■ **TASK DATA**:
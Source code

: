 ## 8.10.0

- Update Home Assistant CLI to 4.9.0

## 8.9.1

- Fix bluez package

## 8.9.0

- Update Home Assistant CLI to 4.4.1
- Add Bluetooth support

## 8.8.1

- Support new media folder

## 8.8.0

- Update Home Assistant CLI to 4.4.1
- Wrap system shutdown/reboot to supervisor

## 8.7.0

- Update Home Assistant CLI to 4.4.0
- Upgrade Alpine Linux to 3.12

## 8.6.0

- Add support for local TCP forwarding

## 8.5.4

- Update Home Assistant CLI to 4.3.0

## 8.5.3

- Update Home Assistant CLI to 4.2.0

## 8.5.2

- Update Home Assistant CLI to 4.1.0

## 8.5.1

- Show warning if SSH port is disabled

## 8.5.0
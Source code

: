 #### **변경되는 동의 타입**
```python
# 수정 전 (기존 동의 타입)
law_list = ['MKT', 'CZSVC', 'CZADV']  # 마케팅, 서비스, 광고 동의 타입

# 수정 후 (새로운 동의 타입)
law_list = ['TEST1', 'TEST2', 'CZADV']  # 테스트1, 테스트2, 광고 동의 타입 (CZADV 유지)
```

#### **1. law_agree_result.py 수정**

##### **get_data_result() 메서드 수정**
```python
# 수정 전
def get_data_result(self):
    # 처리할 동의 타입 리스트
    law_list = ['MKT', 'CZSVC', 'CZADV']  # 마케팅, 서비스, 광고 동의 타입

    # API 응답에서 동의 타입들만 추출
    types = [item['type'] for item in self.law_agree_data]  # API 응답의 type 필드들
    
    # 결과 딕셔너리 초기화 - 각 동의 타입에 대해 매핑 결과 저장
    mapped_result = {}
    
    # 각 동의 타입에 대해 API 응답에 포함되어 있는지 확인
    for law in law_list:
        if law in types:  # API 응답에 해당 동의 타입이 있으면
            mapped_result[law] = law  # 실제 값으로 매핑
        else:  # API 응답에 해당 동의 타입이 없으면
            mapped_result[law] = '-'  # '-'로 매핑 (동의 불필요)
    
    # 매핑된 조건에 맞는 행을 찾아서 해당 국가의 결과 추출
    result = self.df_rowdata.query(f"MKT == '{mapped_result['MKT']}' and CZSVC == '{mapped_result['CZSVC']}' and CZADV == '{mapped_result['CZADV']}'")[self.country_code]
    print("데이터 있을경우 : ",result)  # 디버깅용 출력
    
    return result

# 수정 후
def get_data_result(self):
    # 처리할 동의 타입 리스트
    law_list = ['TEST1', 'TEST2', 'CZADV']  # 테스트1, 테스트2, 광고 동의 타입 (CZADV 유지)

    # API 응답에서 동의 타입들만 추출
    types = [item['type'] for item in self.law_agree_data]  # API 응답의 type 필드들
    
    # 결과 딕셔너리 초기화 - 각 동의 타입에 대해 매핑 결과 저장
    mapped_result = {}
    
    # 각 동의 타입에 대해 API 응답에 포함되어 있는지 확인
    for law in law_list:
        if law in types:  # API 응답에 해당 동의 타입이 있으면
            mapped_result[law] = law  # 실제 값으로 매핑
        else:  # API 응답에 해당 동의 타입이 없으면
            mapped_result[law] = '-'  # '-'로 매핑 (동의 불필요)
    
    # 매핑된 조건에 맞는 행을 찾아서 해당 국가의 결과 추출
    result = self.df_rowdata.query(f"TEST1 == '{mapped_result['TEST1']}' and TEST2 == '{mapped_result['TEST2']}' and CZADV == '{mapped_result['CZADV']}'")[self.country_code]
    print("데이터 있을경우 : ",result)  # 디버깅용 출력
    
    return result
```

■ **TO DO**:
Pull each line that includes the word "CZADV" out of the material above.

■ **EXPECTED ANSWER**:
law_list = ['MKT', 'CZSVC', 'CZADV']  # 마케팅, 서비스, 광고 동의 타입
law_list = ['TEST1', 'TEST2', 'CZADV']  # 테스트1, 테스트2, 광고 동의 타입 (CZADV 유지)
    law_list = ['MKT', 'CZSVC', 'CZADV']  # 마케팅, 서비스, 광고 동의 타입
    result = self.df_rowdata.query(f"MKT == '{mapped_result['MKT']}' and CZSVC == '{mapped_result['CZSVC']}' and CZADV == '{mapped_result['CZADV']}'")[self.country_code]
    law_list = ['TEST1', 'TEST2', 'CZADV']  # 테스트1, 테스트2, 광고 동의 타입 (CZADV 유지)
    result = self.df_rowdata.query(f"TEST1 == '{mapped_result['TEST1']}' and TEST2 == '{mapped_result['TEST2']}' and CZADV == '{mapped_result['CZADV']}'")[self.country_code]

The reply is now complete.